BEGIN Input for this task

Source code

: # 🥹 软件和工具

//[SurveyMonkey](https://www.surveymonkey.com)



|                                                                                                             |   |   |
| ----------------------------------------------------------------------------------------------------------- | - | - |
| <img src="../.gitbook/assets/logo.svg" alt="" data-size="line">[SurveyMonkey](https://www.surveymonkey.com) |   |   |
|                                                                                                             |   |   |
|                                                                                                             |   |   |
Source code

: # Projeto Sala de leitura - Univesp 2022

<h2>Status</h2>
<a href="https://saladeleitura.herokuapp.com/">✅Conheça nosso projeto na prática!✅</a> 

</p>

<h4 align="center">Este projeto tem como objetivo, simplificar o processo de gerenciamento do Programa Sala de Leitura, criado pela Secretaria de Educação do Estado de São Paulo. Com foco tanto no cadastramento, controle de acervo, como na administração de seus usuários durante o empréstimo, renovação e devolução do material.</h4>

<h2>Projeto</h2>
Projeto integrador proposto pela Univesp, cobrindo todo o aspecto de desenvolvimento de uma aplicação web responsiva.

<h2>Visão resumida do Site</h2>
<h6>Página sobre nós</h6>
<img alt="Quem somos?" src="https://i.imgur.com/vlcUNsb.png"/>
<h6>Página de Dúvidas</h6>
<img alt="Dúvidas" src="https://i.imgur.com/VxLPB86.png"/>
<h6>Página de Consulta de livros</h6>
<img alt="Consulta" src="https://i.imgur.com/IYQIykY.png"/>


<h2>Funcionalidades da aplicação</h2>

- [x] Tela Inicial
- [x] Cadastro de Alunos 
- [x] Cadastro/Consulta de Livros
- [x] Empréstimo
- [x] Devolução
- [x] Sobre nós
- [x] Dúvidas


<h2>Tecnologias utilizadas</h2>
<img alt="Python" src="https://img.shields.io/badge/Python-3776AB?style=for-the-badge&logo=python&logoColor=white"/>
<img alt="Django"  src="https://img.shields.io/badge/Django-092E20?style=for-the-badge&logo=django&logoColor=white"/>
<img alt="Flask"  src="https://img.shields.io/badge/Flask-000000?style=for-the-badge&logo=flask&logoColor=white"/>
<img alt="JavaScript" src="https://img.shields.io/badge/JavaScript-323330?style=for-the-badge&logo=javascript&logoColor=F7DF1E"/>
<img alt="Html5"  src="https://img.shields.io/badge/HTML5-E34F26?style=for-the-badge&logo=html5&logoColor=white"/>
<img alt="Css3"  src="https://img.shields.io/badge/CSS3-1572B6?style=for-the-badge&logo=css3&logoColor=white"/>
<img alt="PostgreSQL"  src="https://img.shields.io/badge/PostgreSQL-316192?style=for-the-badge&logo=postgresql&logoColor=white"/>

END Input for this task

What the task requires: Copy out each line of the data that has the word "Univesp" in it.

Solution below:
: # Projeto Sala de leitura - Univesp 2022
Projeto integrador proposto pela Univesp, cobrindo todo o aspecto de desenvolvimento de uma aplicação web responsiva.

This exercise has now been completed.